Note: The map alongside presents some of the notable locations in the subdivision. All places marked in the map are linked in the larger full screen map.

==Demographics==
According to the 2011 Census of India, Jhanti Pahari had a total population of 5,326, of which 2,726 (51%) were males and 2,600 (49%) were females. There were 562 persons in the age range of 0–6 years. The total number of literate persons in Jhanti Pahari was 3,682 (77.29% of the population over 6 years).

.*For language details see Chhatna (community development block)#Language and religion

==Infrastructure==
According to the District Census Handbook 2011, Bankura, Jhanti Pahari covered an area of 3.8876 km^{2}. Among the civic amenities, it had 6 km roads with both open and covered drains, the protected water supply involved tap water from treated sources, tubewell/ borehole. It has almost every household with electric connections. Among the medical facilities it has 1 hospital, 3 dispensary/ Clinics, 1 Pathology Lab, 7 medicine shops including 1 MEDPLUS shop. Among the educational facilities it has 3 Govt primary schools, 2 Private Primary School,1 Secondary school, 1 Higher Secondary school, the nearest general degree college at Chhatna, Bankura 23 km away. Among the social cultural and recreational facilities, it had 1 cinema theatre, It has 1 public library with 1 reading room, Among annual Sports Events mainly Yuva Utsav. - A Sports & Culture Event, Jhantipahari Champions Trophy - a Cricket event, A Yearly Volleyball Event, a yearly Gully Cricket Night event. Three important commodities it produced were rice, mustard oil, flour. It has the branch offices of 1 private commercial bank and 1 non-agricultural credit society.

It had 7 sports ground, 11 temples.

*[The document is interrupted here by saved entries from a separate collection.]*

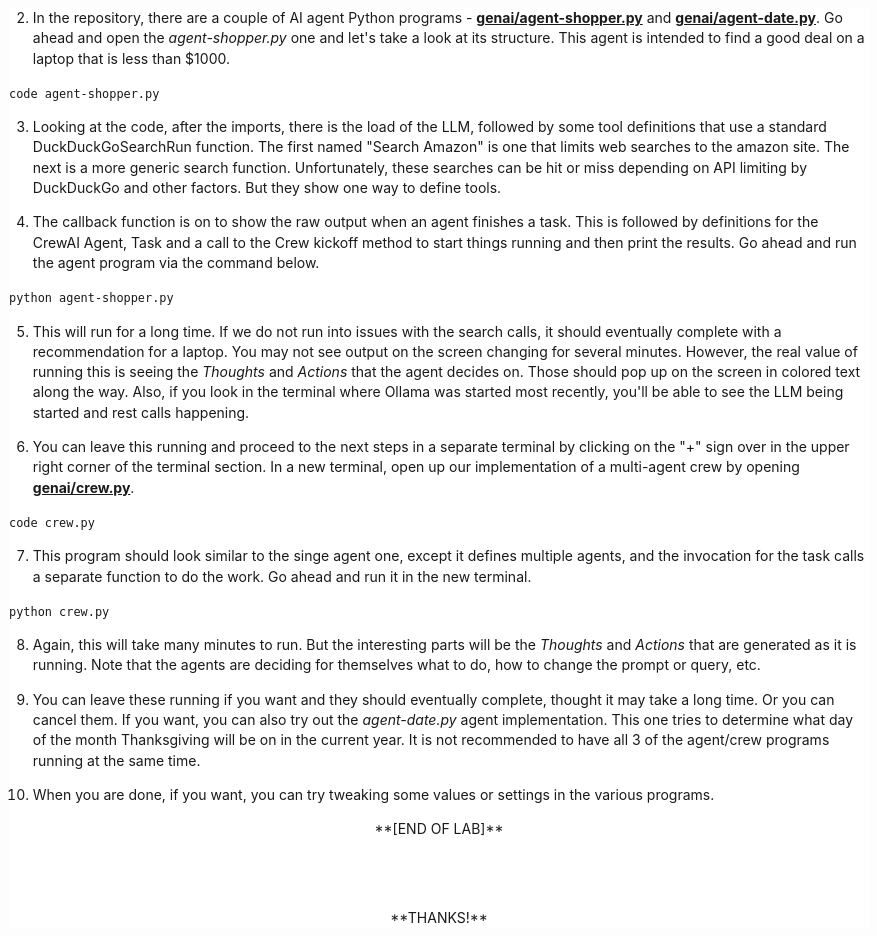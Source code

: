 2. In the repository, there are a couple of AI agent Python programs - [**genai/agent-shopper.py**](./genai/agent-shopper.py) and [**genai/agent-date.py**](./genai/agent-date.py). Go ahead and open the *agent-shopper.py* one and let's take a look at its structure. This agent is intended to find a good deal on a laptop that is less than $1000.
```
code agent-shopper.py
```

3. Looking at the code, after the imports, there is the load of the LLM, followed by some tool definitions that use a standard DuckDuckGoSearchRun function. The first named "Search Amazon" is one that limits web searches to the amazon site. The next is a more generic search function. Unfortunately, these searches can be hit or miss depending on API limiting by DuckDuckGo and other factors. But they show one way to define tools.

4. The callback function is on to show the raw output when an agent finishes a task. This is followed by definitions for the CrewAI Agent, Task and a call to the Crew kickoff method to start things running and then print the results. Go ahead and run the agent program via the command below.
```
python agent-shopper.py
```
5. This will run for a long time. If we do not run into issues with the search calls, it should eventually complete with a recommendation for a laptop. You may not see output on the screen changing for several minutes. However, the real value of running this is seeing the *Thoughts* and *Actions* that the agent decides on. Those should pop up on the screen in colored text along the way.  Also, if you look in the terminal where Ollama was started most recently, you'll be able to see the LLM being started and rest calls happening.

6. You can leave this running and proceed to the next steps in a separate terminal by clicking on the "+" sign over in the upper right corner of the terminal section. In a new terminal, open up our implementation of a multi-agent crew by opening [**genai/crew.py**](./genai/crew.py).
```
code crew.py
```

7. This program should look similar to the singe agent one, except it defines multiple agents, and the invocation for the task calls a separate function to do the work. Go ahead and run it in the new terminal.
```
python crew.py
```

8. Again, this will take many minutes to run. But the interesting parts will be the *Thoughts* and *Actions* that are generated as it is running. Note that the agents are deciding for themselves what to do, how to change the prompt or query, etc.

9. You can leave these running if you want and they should eventually complete, thought it may take a long time. Or you can cancel them. If you want, you can also try out the *agent-date.py* agent implementation. This one tries to determine what day of the month Thanksgiving will be on in the current year. It is not recommended to have all 3 of the agent/crew programs running at the same time.

10. When you are done, if you want, you can try tweaking some values or settings in the various programs.

<p align="center">
**[END OF LAB]**
</p>
</br></br>   

<p align="center">
**THANKS!**
</p>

Else there are 1 Police Out Post, 10 mills Including Rice and Oil Mills, 1 cement factory, 6 Poltry firms, 2 fish-veri, 2 Clothing Wholesaler & 2 Grocery Retailer shop along with more than 70 variety shops, 2 Bike Showrooms, 5 dhaba hotel,1 Restaurant, 7 Sweet shops, 6 Garages. It has the branch office of 1 private commercial bank, ATM, tathya seva kendra, 1 gramin bank and 1 non-agricultural credit society. The Jhatipahari high school had achieved a Madhyamik board-stand record of 9th position in 2006.

==Economy==
This village has very large contribution as Rice mill, Mustard Oil mill, Fish & various vegetables cultivation, Poltry firm factory inside the district. Once there were ongoing approx 21 Mills at a high level of production that is being supplied across bankura and some neighbour districts during 1990 - 2008. One of the popular mill is Kamala rice mill and popular item that the village produced here is Hiramoti oil. Currently this village has well developed in some essential aspects like Education, Banking and finance, Cultivation, Transport.

==Transport==
Jhantipahari railway station is on the Kharagpur-Bankura-Adra line of South Eastern Railway.

Jhantipahari Bus stand that connects Bankura-Raniganj-Saotaldihi, Bankura-Kashipur, Bankura-Kampalpur-Purulia regions.
A huge commercial commuters used for an Iron Factory situated nearby in Jorhira for transporting Iron Raw materials via rail station to factory warehouse. Private taxies, auto rickshaws, hand rickshaws are available to make public transport more suitable across the village.

==Education==
Jhantipahari High School is a Bengali-medium coeducational institution established in 1945. It has facilities for teaching from class V to class XII. The school has 12 computers, a library with 500 books and a playground.

==Healthcare==
There is a primary health centre at Jhantipahari.